Retrofitting Retrofitting

For my recent qualifying exam, I had to select 2 papers from a list of about 10 papers collected by the faculty. I was pleased to see that Retrofitting Word Vectors to Semantic Lexicons by Manaal Faruqui et. al. was one of the choices, and chose it. It was published in NAACL 2015, where it won the best student paper award.

In preparation for the qual, I studied the paper carefully, and I wanted to share some thoughts and experiments here.

Capitalization

I tried to recreate the experiment using PPDB and the skip-gram (word2vec). The PPDB file came with the code, and the word2vec file came from the website. The code was easy to run, fast, and bug-free, but I kept getting ridiculously low numbers. Perhaps I had the wrong data?

To check this, I used the filtered word2vec data they had used in the experiments (Manaal sent this to me). I’m not sure how the filtering happened, but you don’t need all 3 million words to do the retrofitting experiments. Everything checked out, and produced the reported scores exactly. So what’s the story?

After poking around, I found that the issue was capitalization. The word2vec corpus contains words capitalized, uncapitalized, and somewhere in between (i.e. Abc, abc, ABC), but the filtered data contained only lower-case words. But as it turns out, the word vectors for ABC and Abc are not the same.

I confirmed this by doing my own filtering of the word2vec data. When I had a choice of word (Abc or abc), I would select the version with the smallest cosine distance from the word in the filtered data. This gave me identical results (row 2 in the table). Good.

So how was the filtering done? It seemed to be with haphazard capitalization – sometimes a capitalized word, sometimes a lower-case word. This begged the question: what if we are systematic about this? I did some experiments. Whenever I had a choice of words, I would sort them by capitalization, and select from this list. If I choose the capitalized versions, this is “Sort by most caps, pick the first” in the table. This gets terrible results (similar to what I had been getting from the entire dataset). If I choose the lowercased version, this is “Sort by fewest caps, pick the first”, and does very well. In fact, this does better than the reported results in the paper. In the case of MEN-3k, it does significantly better. Finally, if I average all the vectors, this is the last row. This is still better than the reported results, but not as good as lower-cased.
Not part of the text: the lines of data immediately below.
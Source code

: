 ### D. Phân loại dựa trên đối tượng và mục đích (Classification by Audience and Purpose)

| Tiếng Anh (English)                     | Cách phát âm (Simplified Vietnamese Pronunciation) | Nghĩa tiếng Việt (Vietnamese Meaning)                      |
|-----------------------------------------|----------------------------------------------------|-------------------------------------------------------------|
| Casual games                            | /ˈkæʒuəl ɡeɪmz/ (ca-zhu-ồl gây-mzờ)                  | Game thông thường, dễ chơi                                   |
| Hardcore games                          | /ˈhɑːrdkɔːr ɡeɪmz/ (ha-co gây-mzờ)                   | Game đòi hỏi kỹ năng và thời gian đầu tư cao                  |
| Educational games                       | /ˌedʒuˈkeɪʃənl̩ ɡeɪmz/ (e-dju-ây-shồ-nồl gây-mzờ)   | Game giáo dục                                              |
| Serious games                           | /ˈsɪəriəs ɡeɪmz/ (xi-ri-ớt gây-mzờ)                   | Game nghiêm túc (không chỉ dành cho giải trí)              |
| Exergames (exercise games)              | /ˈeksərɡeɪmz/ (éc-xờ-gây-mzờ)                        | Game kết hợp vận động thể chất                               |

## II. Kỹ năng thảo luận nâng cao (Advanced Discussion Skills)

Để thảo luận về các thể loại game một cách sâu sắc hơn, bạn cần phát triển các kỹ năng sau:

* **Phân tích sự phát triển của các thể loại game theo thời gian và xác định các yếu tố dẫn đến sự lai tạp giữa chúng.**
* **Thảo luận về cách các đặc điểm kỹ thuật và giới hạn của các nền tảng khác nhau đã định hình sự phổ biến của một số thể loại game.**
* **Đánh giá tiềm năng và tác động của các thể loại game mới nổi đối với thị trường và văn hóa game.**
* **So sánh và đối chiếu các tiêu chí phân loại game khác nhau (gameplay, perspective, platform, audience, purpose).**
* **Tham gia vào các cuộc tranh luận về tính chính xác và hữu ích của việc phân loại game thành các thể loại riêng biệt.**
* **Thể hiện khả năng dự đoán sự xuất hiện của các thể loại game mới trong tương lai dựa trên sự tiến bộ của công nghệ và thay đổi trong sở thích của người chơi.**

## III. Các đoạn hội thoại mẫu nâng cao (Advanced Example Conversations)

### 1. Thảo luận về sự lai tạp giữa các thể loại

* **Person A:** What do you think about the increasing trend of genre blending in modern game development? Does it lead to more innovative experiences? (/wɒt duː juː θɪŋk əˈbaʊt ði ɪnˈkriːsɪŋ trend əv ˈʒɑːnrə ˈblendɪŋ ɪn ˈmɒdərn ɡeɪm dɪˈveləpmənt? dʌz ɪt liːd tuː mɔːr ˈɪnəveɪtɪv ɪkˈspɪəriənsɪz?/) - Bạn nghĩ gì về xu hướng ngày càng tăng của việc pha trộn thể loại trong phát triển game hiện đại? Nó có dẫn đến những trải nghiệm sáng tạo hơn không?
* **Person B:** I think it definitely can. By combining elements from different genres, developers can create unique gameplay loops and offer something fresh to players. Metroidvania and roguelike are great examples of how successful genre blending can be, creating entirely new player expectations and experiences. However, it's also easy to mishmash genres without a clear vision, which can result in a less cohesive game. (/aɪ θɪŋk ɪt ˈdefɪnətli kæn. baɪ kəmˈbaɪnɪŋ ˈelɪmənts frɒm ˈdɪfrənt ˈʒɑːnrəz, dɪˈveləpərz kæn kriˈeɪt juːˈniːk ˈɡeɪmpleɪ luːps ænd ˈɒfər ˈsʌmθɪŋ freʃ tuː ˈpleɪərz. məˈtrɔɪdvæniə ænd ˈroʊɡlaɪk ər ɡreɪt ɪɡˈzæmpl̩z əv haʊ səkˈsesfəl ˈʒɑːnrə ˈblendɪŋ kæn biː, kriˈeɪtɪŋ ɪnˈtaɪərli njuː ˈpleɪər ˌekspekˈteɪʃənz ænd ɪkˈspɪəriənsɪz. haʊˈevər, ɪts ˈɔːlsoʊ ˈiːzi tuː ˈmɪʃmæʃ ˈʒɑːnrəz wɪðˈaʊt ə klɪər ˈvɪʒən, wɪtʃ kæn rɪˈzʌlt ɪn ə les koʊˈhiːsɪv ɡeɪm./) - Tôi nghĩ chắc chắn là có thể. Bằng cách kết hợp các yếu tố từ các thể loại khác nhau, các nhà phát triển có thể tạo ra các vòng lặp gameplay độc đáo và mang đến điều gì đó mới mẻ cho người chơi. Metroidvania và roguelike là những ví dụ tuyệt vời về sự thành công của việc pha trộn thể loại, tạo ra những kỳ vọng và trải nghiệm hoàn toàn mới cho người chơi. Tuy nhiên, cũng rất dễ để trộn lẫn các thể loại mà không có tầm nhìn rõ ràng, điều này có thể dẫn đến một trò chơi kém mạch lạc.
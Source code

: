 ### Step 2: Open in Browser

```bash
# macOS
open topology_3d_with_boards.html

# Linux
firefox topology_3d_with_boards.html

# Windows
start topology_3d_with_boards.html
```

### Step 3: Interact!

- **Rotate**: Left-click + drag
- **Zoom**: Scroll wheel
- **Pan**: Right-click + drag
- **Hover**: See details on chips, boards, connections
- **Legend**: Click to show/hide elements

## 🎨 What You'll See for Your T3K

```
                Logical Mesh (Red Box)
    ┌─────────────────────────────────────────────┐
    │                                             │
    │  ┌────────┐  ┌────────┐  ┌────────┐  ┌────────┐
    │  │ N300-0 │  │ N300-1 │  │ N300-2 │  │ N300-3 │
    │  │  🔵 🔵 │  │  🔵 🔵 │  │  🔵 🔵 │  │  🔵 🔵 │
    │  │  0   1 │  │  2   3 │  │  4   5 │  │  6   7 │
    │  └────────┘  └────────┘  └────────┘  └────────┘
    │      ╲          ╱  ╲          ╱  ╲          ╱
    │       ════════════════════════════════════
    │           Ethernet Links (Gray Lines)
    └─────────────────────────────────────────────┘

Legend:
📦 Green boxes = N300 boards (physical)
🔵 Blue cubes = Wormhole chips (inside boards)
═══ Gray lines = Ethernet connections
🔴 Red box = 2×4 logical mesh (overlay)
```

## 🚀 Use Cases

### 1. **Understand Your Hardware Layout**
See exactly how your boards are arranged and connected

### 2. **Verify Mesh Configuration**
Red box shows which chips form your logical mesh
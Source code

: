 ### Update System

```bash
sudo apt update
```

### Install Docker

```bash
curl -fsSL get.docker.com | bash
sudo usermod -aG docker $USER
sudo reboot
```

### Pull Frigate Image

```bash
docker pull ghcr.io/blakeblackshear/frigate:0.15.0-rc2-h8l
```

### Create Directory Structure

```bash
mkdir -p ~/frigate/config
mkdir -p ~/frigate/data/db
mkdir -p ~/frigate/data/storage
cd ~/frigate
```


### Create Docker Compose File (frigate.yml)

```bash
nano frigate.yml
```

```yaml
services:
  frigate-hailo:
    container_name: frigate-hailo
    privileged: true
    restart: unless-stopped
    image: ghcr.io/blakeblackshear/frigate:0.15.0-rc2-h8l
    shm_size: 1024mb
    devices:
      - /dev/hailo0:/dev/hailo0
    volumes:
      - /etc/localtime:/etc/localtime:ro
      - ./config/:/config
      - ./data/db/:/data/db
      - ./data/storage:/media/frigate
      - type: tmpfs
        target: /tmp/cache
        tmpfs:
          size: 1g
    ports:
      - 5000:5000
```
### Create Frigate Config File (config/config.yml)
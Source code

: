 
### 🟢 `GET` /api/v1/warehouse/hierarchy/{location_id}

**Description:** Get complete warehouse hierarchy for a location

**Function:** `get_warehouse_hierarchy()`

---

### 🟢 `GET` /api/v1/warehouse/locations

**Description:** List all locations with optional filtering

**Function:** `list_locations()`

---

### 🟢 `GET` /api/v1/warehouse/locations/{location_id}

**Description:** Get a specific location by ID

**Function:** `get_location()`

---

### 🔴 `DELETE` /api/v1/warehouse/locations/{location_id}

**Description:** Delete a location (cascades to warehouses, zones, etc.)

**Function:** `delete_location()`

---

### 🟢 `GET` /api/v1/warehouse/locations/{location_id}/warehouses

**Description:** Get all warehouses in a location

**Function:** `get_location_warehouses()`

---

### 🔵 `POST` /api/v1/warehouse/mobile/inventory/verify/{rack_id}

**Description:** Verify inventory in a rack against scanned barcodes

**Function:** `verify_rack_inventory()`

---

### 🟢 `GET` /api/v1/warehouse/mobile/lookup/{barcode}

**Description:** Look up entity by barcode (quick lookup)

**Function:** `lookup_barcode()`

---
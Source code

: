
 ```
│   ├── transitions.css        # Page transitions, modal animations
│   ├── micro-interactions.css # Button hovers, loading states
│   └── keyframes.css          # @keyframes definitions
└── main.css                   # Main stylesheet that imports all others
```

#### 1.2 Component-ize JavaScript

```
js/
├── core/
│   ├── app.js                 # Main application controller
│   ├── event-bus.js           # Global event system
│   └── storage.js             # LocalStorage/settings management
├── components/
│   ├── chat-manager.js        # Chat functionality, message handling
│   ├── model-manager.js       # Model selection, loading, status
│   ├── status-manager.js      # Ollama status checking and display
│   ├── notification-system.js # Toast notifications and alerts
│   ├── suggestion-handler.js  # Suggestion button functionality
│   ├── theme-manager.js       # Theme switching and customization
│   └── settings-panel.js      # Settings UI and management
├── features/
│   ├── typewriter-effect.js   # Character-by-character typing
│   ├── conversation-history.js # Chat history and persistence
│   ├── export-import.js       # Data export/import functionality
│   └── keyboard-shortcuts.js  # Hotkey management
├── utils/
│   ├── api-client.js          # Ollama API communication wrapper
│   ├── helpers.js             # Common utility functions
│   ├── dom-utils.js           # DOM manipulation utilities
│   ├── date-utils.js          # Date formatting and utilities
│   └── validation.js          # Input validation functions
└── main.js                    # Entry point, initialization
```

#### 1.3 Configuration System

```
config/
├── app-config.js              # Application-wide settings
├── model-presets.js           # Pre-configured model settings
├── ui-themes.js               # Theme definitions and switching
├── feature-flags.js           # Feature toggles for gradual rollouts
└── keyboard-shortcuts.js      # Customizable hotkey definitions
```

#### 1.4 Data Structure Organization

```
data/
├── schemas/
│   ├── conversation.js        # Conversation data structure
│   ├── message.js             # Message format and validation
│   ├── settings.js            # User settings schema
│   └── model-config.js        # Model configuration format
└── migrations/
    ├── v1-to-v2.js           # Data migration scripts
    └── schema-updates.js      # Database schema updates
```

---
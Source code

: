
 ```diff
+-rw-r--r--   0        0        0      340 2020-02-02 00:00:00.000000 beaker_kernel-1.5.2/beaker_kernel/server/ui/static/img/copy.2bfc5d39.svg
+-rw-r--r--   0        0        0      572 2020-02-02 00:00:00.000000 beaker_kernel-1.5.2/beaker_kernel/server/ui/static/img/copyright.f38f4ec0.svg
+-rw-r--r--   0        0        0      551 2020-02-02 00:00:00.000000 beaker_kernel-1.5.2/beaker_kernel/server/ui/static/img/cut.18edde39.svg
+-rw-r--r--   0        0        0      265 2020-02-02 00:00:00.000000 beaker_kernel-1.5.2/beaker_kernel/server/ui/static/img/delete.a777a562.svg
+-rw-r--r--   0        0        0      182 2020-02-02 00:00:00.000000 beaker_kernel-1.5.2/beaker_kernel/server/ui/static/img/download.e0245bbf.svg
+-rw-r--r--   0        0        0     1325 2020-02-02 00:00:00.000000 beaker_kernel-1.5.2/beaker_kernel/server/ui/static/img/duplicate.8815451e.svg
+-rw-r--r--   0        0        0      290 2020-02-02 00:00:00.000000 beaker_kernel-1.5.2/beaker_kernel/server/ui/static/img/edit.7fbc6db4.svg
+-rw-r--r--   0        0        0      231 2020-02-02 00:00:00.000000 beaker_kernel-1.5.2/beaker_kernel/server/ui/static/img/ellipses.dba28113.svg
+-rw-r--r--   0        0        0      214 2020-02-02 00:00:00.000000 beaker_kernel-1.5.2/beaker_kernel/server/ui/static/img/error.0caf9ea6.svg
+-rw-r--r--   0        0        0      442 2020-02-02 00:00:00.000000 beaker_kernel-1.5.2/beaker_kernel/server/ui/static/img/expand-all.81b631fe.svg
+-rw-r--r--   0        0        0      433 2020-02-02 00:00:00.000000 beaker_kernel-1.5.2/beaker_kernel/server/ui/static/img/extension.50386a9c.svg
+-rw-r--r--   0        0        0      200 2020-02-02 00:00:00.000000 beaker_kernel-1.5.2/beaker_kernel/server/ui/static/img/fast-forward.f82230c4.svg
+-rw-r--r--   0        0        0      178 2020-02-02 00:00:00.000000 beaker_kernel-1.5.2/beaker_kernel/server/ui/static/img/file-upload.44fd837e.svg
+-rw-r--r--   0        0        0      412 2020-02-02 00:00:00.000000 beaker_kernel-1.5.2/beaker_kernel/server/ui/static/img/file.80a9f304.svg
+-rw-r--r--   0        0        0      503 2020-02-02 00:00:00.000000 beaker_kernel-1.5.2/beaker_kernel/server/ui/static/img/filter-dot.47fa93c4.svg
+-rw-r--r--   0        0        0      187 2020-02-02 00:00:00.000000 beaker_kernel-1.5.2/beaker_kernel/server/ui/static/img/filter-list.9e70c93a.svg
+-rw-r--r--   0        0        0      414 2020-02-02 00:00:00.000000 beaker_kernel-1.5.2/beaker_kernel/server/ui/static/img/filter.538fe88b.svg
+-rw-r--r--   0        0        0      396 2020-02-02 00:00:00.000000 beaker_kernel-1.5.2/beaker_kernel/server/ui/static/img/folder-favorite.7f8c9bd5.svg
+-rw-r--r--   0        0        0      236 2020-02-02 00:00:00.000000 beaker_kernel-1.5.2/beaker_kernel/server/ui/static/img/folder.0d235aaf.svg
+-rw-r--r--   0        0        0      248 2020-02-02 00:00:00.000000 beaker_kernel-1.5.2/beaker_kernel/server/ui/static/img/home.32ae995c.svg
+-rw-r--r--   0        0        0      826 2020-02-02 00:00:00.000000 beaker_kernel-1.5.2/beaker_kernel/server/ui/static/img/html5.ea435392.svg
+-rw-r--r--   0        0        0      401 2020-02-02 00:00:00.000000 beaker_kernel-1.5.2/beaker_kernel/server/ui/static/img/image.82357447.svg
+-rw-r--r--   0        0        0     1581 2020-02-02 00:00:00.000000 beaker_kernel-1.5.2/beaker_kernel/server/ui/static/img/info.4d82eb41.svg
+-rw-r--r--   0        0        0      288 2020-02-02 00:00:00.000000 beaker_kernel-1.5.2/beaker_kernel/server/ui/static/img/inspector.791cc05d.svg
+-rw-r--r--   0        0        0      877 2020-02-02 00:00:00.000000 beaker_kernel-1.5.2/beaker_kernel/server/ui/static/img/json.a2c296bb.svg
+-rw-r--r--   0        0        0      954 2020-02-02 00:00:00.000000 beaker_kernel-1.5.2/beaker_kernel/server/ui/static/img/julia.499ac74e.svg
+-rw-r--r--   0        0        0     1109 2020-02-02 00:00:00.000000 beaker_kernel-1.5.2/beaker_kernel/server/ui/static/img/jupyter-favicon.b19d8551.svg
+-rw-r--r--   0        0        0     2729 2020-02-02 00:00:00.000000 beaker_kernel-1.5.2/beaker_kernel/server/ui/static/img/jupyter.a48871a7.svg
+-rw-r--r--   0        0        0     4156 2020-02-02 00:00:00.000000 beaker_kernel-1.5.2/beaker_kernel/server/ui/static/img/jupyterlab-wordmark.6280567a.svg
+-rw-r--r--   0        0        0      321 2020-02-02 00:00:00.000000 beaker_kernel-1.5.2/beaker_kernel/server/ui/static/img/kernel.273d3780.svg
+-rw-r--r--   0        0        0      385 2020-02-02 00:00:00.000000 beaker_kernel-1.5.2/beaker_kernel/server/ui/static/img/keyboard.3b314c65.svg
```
The intuition behind this is straightforward: a word is capitalized when it is at the beginning of a sentence, which is much rarer than being in the middle of a sentence (especially with sentences as long as this one). Thus, capitalized words have less training data.

Training Data Size

This brings up the next point. How important is the size of the training data? In Table 2, the skip-gram embeddings are trained on the Google News corpus of 100 billion words. Now compare this with the results shown in the bottom half of Table 4, where they compare with Xu et. al. The evaluations and the algorithms are the same; the only difference is the training data for the word vectors, which is 120 million words of Wikipedia (details here), an order of magnitude less than the available skip-gram vectors.

There are several odd things here. First, independently of the retrofitting procedure, the SG scores are much different from Table 2. In particular, MEN-3k is 9 points better, and SYN-REL is 40 here compared to 73 previously. Then, retrofitting seems to hurt the results in many cases. Why is this? Also, retrofitting helps in the SYN-REL task, even though the earlier hypothesis is that semantic retrofitting will not help a strictly syntactic task. One explanation for this last one is that the bare word vectors are doing so badly that the syntactic edges that do make it into PPDB have a big effect (I don’t know how many edges this is – presumably not many?).

Assorted thoughts.

An obvious point: retrofitting doesn’t change word vectors that are not in the lexicon. It’s obvious, but it’s not explicit in the paper, and could be missed. This brings up the importance of lexicon coverage, which I’ll mention later.

A minor quibble: the correlation scores are multiplied by 100 to make them look more compatible with percent values. I found this a little misleading – correlation ranges from -1 to 1, and so a percentage interpretation makes no sense. I re-decimaled the table, and added color to make it a little easier to read.

A question for future work: what is the importance of coverage in the lexicon? For example, “fawn” and “fawns” have a similarity score of 0.720 before retrofitting, and 0.584 after. This is because PPDB doesn’t have this link. In contrast, “cheese” and “cheeses” is in PPDB, and the before/after scores are 0.779, 0.929. With a poorly chosen lexicon, it is possible that retrofitting does more harm than good.

On the whole, I’m very much in favor of the battery of tests. I love to see that the algorithm has been tested widely. That said, I’m not sure that RG-65 or the TOEFL test should be given much weight. The former is tiny, the latter is solved. It’s interesting to see how retrofitting performs, but I’m not sure we can form any solid conclusions from results on either one.

Many thanks to Manaal for being responsive and helpful, and for providing code and data. If only all projects were this well organized and easily reproducible (footnote: I know the code is simple, and uses off the shelf data, but still it was a delight to work with).